Correspondence between the cumulative triglyceride distribution of men and women (i.e., Q–Q plot). For example, 0.97 mmol/l corresponds to the 50th percentile of the men's triglyceride distribution and the 66.4th percentile of the women's triglyceride distribution.
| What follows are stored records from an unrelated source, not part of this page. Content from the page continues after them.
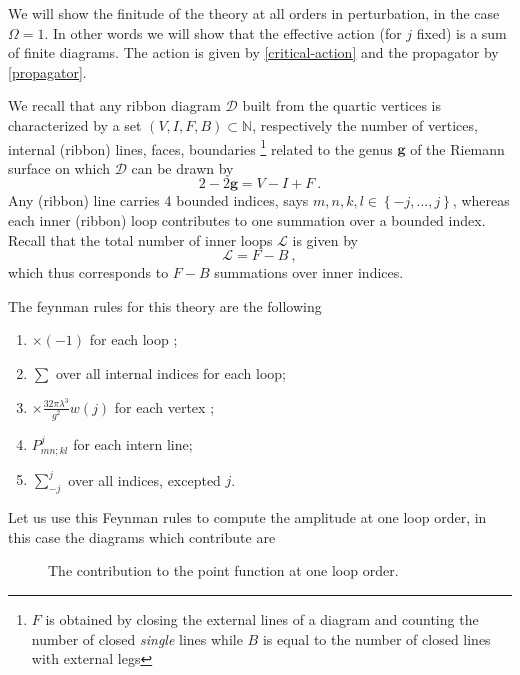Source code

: \documentclass[a4paper,11pt,twoside]{article}
\numberwithin{equation}{section}
\theoremstyle{nonumberplain}
\newcounter{and}
\begin{document}
We will show the finitude of the theory at all orders in perturbation, in the case $\Omega=1$. In other words we will show that the effective action (for $j$ fixed) is a sum of finite diagrams. The action is given by \eqref{critical-action} and the propagator by \eqref{propagator}. \par%
%
We recall that any ribbon diagram $\mathcal{D}$ built from the quartic vertices is characterized by a set $(V,I,F,B)\subset\mathbb{N}$, respectively the number of vertices, internal (ribbon) lines, faces, boundaries {\footnote{$F$ is obtained by closing the external lines of a diagram and counting the number of closed {\it{single}} lines while $B$ is equal to the number of closed lines with external legs}} related to the genus $\mathbf{g}$ of the Riemann surface on which $\mathcal{D}$ can be drawn by%
%
\begin{equation}
2-2\mathbf{g}=V-I+F \ . \label{euler}
\end{equation}
%
Any (ribbon) line carries 4 bounded indices, says $m,n,k,l\in\left\{-j,...,j\right\}$, whereas each inner (ribbon) loop contributes to one summation over a bounded index. Recall that the total number of inner loops $\mathcal{L}$ is given by%
%
\begin{equation}
\mathcal{L}=F-B \ , \label{loops-number}
\end{equation}
%
which thus corresponds to $F-B$ summations over inner indices.\par%
%
The feynman rules for this theory are the following%
%
\begin{enumerate}
 \item $\times(-1)$ for each loop ;
 \item $\sum$ over all internal indices for each loop;
 \item $\times\frac{32\pi\lambda^3}{g^2}w(j)$ for each vertex ;
 \item $P^{j}_{mn;kl}$ for each intern line;
 \item $\sum^j_{-j}$ over all indices, excepted $j$.
\end{enumerate}
%
Let us use this Feynman rules to compute the amplitude at one loop order, in this case the diagrams which contribute are%
%
\begin{figure}[h!]
\begin{center}
\TwoPfPLa
\hspace*{30pt}
\TwoPfPLb
\hspace*{30pt}
\TwoPfNPL
\caption{The contribution to the point function at one loop order.} 
\label{fig:TwoPf}
\end{center}
\vspace*{-15pt}
\end{figure}
\end{document}
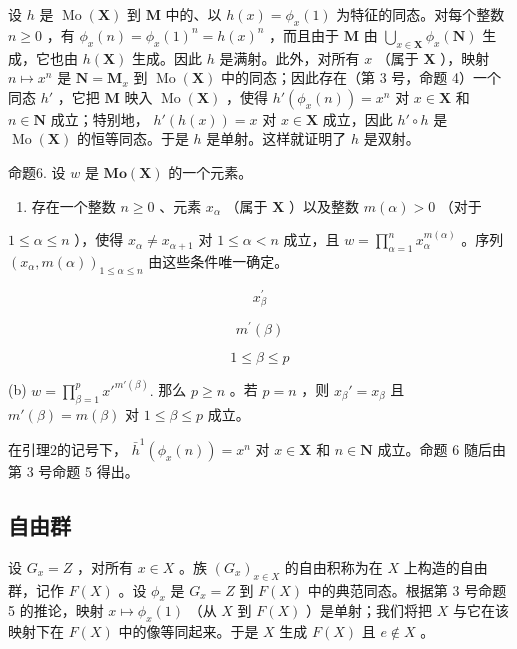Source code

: 设 \(h\) 是 \(\operatorname{Mo}(\mathbf{X})\) 到 \(\mathbf{M}\) 中的、以 \(h(x) = \phi_x(1)\) 为特征的同态。对每个整数 \(n \geqslant 0\) ，有 \(\phi_x(n) = \phi_x(1)^n = h(x)^n\) ，而且由于 \(\mathbf{M}\) 由 \(\bigcup_{x \in \mathbf{X}} \phi_x(\mathbf{N})\) 生成，它也由 \(h(\mathbf{X})\) 生成。因此 \(h\) 是满射。此外，对所有 \(x\) （属于 \(\mathbf{X}\) ），映射 \(n \mapsto x^n\) 是 \(\mathbf{N} = \mathbf{M}_x\) 到 \(\operatorname{Mo}(\mathbf{X})\) 中的同态；因此存在（第 3 号，命题 4）一个同态 \(h'\) ，它把 \(\mathbf{M}\) 映入 \(\operatorname{Mo}(\mathbf{X})\) ，使得 \(h'(\phi_x(n)) = x^n\) 对 \(x \in \mathbf{X}\) 和 \(n \in \mathbf{N}\) 成立；特别地， \(h'(h(x)) = x\) 对 \(x \in \mathbf{X}\) 成立，因此 \(h' \circ h\) 是 \(\operatorname{Mo}(\mathbf{X})\) 的恒等同态。于是 \(h\) 是单射。这样就证明了 \(h\) 是双射。

命题6. 设 \(w\) 是 \(\mathbf{Mo}(\mathbf{X})\) 的一个元素。

\begin{enumerate}
\def\labelenumi{(\alph{enumi})}
\tightlist
\item
  存在一个整数 \(n \geqslant 0\) 、元素 \(x_{\alpha}\) （属于 \(\mathbf{X}\) ）以及整数 \(m(\alpha) > 0\) （对于
\end{enumerate}

\(1 \leqslant \alpha \leqslant n\) ），使得 \(x_{\alpha} \neq x_{\alpha + 1}\) 对 \(1 \leqslant \alpha < n\) 成立，且 \(w = \prod_{\alpha = 1}^{n} x_{\alpha}^{m(\alpha)}\) 。序列 \((x_{\alpha}, m(\alpha))_{1 \leqslant \alpha \leqslant n}\) 由这些条件唯一确定。

\[
x _ {\beta} ^ {\prime}
\]

\[
m ^ {\prime} (\beta)
\]

\[
1 \leqslant \beta \leqslant p
\]

(b) \(w = \prod_{\beta=1}^{p} x'^{m'(\beta)}.\) 那么 \(p \geqslant n\) 。若 \(p = n\) ，则 \(x_{\beta}' = x_{\beta}\) 且 \(m'(\beta) = m(\beta)\) 对 \(1 \leqslant \beta \leqslant p\) 成立。

在引理2的记号下， \(\bar{h}^{1}(\phi_x(n)) = x^n\) 对 \(x \in \mathbf{X}\) 和 \(n \in \mathbf{N}\) 成立。命题 6 随后由第 3 号命题 5 得出。

\subsection{自由群}

设 \(G_x = Z\) ，对所有 \(x \in X\) 。族 \((G_x)_{x \in X}\) 的自由积称为在 \(X\) 上构造的自由群，记作 \(F(X)\) 。设 \(\phi_x\) 是 \(G_x = Z\) 到 \(F(X)\) 中的典范同态。根据第 3 号命题 5 的推论，映射 \(x \mapsto \phi_x(1)\) （从 \(X\) 到 \(F(X)\) ）是单射；我们将把 \(X\) 与它在该映射下在 \(F(X)\) 中的像等同起来。于是 \(X\) 生成 \(F(X)\) 且 \(e \notin X\) 。

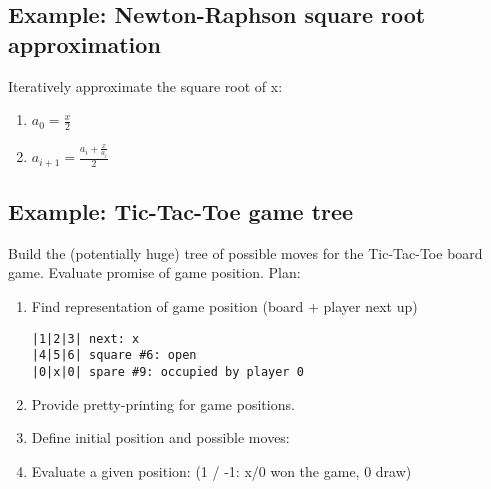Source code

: \subsection{Example: Newton-Raphson square root approximation}
Iteratively approximate the square root of x:
\begin{enumerate}
   \item $a_0 = \tfrac{x}{2}$
   \item $a_{i+1} = \tfrac{a_i+\tfrac{x}{a_i}}{2}$
\end{enumerate}


%

\subsection{Example: Tic-Tac-Toe game tree}
Build the (potentially huge) tree of possible moves for the Tic-Tac-Toe board game. Evaluate promise of game position. 
Plan:
\begin{enumerate}
   \item Find representation of game position (board + player next up)
\begin{verbatim}
|1|2|3| next: x
|4|5|6| square #6: open 
|0|x|0| spare #9: occupied by player 0
\end{verbatim}
   \item Provide pretty-printing for game positions.
   \item Define initial position and possible moves: 
   \item Evaluate a given position:  (1 / -1: x/0 won the game, 0 draw)
\end{enumerate}

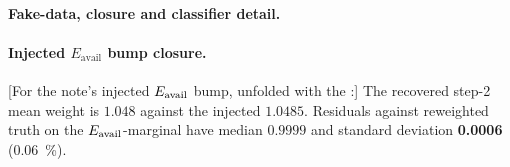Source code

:\paragraph{Fake-data, closure and classifier detail.}

\paragraph{Injected $E_{\mathrm{avail}}$ bump closure.} [For the note's injected $E_{\mathrm{avail}}$ bump, unfolded with the \estPurity{}:] The recovered step-2 mean weight is $1.048$ against the injected $1.0485$. Residuals against reweighted truth on the $E_{\mathrm{avail}}$-marginal have median $0.9999$ and standard deviation \textbf{\num{0.0006}} (\SI{0.06}{\percent}).

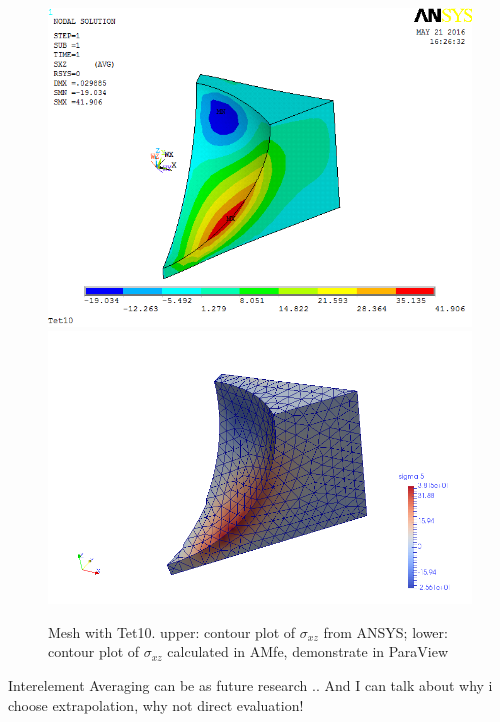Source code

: \begin{figure}[htbp]
	\begin{center}
		\includegraphics[width=13cm,clip]{Tet10_Sxz.png} 		
		\includegraphics[width=13cm,clip]{Tet10_Sxz_P.png} 		
		\caption{Mesh with Tet10. upper: contour plot of $\sigma_{xz}$ from ANSYS; lower: contour plot of $\sigma_{xz}$ calculated in AMfe, demonstrate in ParaView} \label{fig: Tet10_Sxz}
	\end{center}
\end{figure}

\clearpage 




\cite[p. 18]{bibid}
Interelement Averaging can be as future research ..
And I can talk about why i choose extrapolation, why not direct evaluation!
\cite[p. 1-10]{Johannes} \cite{Felippa}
Relationship of adiposity to percentiles of the triglyceride distribution
Table 1 displays the regression slopes (±S.E.) relating different percentiles of the plasma triglyceride distribution to BMI and circumferences of the waist, hip and chest. In men, the rises in triglyceride associated with BMI, waist circumference and hip circumference were all statistically significant for the 5th, 10th, 25th, 50th, 75th, 90th, and 95th percentiles of the triglyceride distribution. Men's triglycerides also increased in association with chest circumference for all percentiles except the 5th.
Table 1.
Regression slopes (±S.E.) for plasma triglycerides (mmol/L) vs. body mass index and circumferences of the waist, hip and chest in men and women for different percentiles of the triglyceride distribution.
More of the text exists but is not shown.